● Records to process:
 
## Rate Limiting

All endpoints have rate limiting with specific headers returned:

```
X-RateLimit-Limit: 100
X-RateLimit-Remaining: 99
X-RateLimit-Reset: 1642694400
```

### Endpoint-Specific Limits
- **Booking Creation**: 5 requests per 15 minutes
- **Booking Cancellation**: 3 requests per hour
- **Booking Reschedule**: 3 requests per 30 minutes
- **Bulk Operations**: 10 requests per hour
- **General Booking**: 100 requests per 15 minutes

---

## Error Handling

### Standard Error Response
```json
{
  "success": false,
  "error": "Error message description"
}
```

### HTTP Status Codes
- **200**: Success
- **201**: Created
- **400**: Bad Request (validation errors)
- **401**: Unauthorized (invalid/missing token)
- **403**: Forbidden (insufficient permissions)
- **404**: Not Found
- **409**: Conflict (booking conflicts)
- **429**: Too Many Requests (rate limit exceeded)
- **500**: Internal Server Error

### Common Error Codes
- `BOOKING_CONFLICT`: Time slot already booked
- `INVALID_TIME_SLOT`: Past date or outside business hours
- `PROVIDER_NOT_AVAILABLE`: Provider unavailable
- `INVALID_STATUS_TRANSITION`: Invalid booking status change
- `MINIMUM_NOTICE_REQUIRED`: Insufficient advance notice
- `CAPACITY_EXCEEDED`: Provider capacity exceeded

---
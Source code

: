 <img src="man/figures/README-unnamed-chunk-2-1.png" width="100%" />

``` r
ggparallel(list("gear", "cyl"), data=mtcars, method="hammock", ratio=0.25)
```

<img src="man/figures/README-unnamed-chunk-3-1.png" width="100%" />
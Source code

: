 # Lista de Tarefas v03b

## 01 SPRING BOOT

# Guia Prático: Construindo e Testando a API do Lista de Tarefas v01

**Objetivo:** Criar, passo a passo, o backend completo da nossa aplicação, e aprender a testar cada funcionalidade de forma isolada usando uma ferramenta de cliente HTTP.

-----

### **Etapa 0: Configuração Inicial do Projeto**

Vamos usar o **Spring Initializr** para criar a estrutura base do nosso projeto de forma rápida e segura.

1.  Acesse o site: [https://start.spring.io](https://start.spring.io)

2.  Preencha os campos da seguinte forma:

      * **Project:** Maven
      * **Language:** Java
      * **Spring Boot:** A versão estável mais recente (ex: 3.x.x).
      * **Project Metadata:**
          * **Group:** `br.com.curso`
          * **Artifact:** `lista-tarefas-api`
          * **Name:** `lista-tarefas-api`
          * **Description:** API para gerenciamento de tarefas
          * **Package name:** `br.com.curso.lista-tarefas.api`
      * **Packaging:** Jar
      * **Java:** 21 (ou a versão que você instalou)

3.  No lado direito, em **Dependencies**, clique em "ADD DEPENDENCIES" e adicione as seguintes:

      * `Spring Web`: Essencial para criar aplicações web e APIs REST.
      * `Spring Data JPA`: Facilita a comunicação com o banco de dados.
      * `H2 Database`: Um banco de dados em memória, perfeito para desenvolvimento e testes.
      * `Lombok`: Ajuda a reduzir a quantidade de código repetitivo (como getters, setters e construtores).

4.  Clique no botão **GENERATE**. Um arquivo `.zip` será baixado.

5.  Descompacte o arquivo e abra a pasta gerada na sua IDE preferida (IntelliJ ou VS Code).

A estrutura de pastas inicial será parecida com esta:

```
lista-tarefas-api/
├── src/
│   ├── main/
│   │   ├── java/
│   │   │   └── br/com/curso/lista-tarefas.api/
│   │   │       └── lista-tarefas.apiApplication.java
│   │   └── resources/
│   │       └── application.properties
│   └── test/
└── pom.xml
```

● What you need to do:
Everything in the material should be repeated exactly as written.

● Result:
## Rate Limiting

All endpoints have rate limiting with specific headers returned:

```
X-RateLimit-Limit: 100
X-RateLimit-Remaining: 99
X-RateLimit-Reset: 1642694400
```

### Endpoint-Specific Limits
- **Booking Creation**: 5 requests per 15 minutes
- **Booking Cancellation**: 3 requests per hour
- **Booking Reschedule**: 3 requests per 30 minutes
- **Bulk Operations**: 10 requests per hour
- **General Booking**: 100 requests per 15 minutes

---

## Error Handling

### Standard Error Response
```json
{
  "success": false,
  "error": "Error message description"
}
```

### HTTP Status Codes
- **200**: Success
- **201**: Created
- **400**: Bad Request (validation errors)
- **401**: Unauthorized (invalid/missing token)
- **403**: Forbidden (insufficient permissions)
- **404**: Not Found
- **409**: Conflict (booking conflicts)
- **429**: Too Many Requests (rate limit exceeded)
- **500**: Internal Server Error

### Common Error Codes
- `BOOKING_CONFLICT`: Time slot already booked
- `INVALID_TIME_SLOT`: Past date or outside business hours
- `PROVIDER_NOT_AVAILABLE`: Provider unavailable
- `INVALID_STATUS_TRANSITION`: Invalid booking status change
- `MINIMUM_NOTICE_REQUIRED`: Insufficient advance notice
- `CAPACITY_EXCEEDED`: Provider capacity exceeded

---
Source code

: <img src="man/figures/README-unnamed-chunk-2-1.png" width="100%" />

``` r
ggparallel(list("gear", "cyl"), data=mtcars, method="hammock", ratio=0.25)
```

<img src="man/figures/README-unnamed-chunk-3-1.png" width="100%" />
Source code

: # Lista de Tarefas v03b

## 01 SPRING BOOT

# Guia Prático: Construindo e Testando a API do Lista de Tarefas v01

**Objetivo:** Criar, passo a passo, o backend completo da nossa aplicação, e aprender a testar cada funcionalidade de forma isolada usando uma ferramenta de cliente HTTP.

-----

### **Etapa 0: Configuração Inicial do Projeto**

Vamos usar o **Spring Initializr** para criar a estrutura base do nosso projeto de forma rápida e segura.

1.  Acesse o site: [https://start.spring.io](https://start.spring.io)

2.  Preencha os campos da seguinte forma:

      * **Project:** Maven
      * **Language:** Java
      * **Spring Boot:** A versão estável mais recente (ex: 3.x.x).
      * **Project Metadata:**
          * **Group:** `br.com.curso`
          * **Artifact:** `lista-tarefas-api`
          * **Name:** `lista-tarefas-api`
          * **Description:** API para gerenciamento de tarefas
          * **Package name:** `br.com.curso.lista-tarefas.api`
      * **Packaging:** Jar
      * **Java:** 21 (ou a versão que você instalou)

3.  No lado direito, em **Dependencies**, clique em "ADD DEPENDENCIES" e adicione as seguintes:

      * `Spring Web`: Essencial para criar aplicações web e APIs REST.
      * `Spring Data JPA`: Facilita a comunicação com o banco de dados.
      * `H2 Database`: Um banco de dados em memória, perfeito para desenvolvimento e testes.
      * `Lombok`: Ajuda a reduzir a quantidade de código repetitivo (como getters, setters e construtores).

4.  Clique no botão **GENERATE**. Um arquivo `.zip` será baixado.

5.  Descompacte o arquivo e abra a pasta gerada na sua IDE preferida (IntelliJ ou VS Code).

A estrutura de pastas inicial será parecida com esta:

```
lista-tarefas-api/
├── src/
│   ├── main/
│   │   ├── java/
│   │   │   └── br/com/curso/lista-tarefas.api/
│   │   │       └── lista-tarefas.apiApplication.java
│   │   └── resources/
│   │       └── application.properties
│   └── test/
└── pom.xml
```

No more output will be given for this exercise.